[Data listing Boundary: Start]

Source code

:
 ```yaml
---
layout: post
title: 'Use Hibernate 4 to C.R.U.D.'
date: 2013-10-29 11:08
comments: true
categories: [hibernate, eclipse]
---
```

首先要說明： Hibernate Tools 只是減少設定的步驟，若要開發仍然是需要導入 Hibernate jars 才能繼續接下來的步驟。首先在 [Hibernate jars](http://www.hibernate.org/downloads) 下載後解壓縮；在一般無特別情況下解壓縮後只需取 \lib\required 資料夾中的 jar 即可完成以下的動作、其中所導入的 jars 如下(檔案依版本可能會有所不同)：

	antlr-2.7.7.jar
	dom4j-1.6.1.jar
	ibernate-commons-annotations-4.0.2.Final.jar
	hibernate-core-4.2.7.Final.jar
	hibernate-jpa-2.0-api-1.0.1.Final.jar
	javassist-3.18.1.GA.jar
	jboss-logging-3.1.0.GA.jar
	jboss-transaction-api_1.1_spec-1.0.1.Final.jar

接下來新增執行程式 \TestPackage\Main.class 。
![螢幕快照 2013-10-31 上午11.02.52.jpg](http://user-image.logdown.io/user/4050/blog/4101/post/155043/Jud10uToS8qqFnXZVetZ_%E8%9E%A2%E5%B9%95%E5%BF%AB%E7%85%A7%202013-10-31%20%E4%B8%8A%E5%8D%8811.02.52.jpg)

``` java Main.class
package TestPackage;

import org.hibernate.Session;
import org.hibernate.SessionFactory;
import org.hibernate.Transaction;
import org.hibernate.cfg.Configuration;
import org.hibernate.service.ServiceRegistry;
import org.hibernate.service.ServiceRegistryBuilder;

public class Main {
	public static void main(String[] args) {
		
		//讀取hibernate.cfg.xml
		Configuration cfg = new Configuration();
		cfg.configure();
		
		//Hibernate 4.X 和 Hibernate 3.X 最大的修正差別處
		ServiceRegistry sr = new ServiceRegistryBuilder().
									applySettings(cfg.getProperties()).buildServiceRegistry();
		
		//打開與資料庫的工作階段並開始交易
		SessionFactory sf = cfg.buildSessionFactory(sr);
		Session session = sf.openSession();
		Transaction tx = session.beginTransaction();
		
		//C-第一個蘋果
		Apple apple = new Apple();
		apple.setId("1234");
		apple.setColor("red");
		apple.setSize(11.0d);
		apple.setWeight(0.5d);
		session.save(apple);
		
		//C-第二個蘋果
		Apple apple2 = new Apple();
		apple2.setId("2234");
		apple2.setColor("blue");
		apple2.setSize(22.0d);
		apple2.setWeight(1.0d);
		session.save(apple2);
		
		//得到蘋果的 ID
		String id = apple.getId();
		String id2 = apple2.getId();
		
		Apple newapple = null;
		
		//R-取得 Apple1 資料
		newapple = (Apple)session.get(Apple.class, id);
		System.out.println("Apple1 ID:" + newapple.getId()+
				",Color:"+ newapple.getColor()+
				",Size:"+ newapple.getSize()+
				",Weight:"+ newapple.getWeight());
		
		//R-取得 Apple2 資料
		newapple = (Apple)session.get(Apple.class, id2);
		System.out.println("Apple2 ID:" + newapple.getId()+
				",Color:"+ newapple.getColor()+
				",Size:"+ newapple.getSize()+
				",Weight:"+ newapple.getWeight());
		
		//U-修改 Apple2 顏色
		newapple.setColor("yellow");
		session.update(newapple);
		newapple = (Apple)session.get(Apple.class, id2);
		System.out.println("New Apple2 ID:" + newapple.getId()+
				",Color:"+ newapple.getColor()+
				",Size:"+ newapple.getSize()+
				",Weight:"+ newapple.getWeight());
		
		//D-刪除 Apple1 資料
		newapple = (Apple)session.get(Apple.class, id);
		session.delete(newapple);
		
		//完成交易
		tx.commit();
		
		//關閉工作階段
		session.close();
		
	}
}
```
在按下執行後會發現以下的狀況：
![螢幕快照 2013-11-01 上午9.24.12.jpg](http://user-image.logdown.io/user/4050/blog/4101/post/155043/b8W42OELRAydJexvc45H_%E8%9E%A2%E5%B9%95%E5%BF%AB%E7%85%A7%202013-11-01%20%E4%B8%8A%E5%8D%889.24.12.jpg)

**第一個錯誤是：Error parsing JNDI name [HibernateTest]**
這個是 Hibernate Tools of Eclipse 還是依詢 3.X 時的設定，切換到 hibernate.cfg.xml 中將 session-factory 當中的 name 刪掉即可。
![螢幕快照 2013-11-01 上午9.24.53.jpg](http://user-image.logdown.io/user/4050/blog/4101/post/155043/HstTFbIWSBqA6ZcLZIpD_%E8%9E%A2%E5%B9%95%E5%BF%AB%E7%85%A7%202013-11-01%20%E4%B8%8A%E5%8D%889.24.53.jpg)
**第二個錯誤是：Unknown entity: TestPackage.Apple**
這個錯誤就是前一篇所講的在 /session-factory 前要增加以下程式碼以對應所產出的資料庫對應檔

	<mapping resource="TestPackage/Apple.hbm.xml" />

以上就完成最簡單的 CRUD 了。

[Data listing Boundary: End]
[Data listing Boundary: Start]

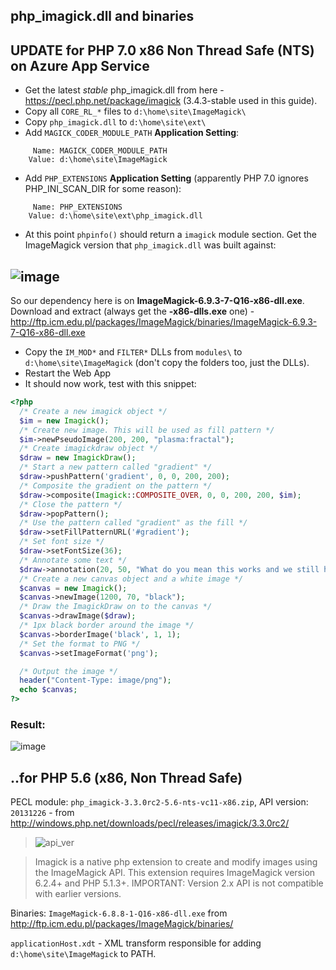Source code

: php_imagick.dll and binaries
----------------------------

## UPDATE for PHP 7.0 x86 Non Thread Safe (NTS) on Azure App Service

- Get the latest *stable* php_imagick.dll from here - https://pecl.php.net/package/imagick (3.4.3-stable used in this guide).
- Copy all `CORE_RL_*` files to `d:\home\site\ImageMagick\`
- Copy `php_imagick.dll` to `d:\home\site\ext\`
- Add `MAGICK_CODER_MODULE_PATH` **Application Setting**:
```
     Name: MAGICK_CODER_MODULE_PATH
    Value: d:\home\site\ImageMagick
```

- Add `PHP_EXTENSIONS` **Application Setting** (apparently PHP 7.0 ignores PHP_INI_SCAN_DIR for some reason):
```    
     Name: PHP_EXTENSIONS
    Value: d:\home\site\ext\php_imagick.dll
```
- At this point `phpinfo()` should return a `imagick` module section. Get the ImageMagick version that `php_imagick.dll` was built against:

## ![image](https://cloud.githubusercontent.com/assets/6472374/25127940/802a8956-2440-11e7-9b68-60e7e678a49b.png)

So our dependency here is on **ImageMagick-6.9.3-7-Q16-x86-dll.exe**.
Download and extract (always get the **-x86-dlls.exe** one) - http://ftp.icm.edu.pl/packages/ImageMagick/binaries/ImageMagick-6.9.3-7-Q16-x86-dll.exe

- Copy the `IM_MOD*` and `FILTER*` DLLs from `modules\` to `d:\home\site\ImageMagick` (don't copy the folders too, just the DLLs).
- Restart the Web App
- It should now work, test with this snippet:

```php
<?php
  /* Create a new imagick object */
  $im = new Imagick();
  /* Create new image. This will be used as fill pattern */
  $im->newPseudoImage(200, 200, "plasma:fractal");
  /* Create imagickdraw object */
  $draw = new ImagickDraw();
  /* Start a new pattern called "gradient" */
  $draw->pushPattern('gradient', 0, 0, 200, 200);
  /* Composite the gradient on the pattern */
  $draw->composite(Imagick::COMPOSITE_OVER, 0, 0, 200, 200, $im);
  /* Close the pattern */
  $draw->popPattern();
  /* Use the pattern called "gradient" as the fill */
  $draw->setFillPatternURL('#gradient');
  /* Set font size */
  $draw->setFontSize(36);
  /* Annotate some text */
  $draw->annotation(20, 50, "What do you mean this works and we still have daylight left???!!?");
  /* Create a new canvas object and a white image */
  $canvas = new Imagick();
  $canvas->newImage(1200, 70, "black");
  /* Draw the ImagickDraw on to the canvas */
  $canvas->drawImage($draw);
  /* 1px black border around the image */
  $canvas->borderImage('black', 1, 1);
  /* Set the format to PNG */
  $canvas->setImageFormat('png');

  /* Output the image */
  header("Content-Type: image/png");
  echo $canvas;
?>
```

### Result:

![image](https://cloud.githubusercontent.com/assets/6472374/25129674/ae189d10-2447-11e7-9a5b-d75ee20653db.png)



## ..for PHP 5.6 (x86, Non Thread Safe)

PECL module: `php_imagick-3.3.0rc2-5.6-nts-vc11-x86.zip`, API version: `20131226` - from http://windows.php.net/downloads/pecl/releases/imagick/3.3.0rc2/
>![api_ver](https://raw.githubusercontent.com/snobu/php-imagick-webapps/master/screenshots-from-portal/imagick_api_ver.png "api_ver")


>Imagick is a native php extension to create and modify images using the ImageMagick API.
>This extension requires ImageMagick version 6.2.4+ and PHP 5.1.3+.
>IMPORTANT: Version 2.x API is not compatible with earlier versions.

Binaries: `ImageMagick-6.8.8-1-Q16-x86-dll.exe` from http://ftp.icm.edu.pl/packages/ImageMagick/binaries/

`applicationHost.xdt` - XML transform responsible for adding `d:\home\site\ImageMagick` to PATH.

[Data listing Boundary: End]

Task directions:
Every line in the data that holds the string "Copy" should be copied.

Exercise result:
- Copy all `CORE_RL_*` files to `d:\home\site\ImageMagick\`
- Copy `php_imagick.dll` to `d:\home\site\ext\`
- Copy the `IM_MOD*` and `FILTER*` DLLs from `modules\` to `d:\home\site\ImageMagick` (don't copy the folders too, just the DLLs).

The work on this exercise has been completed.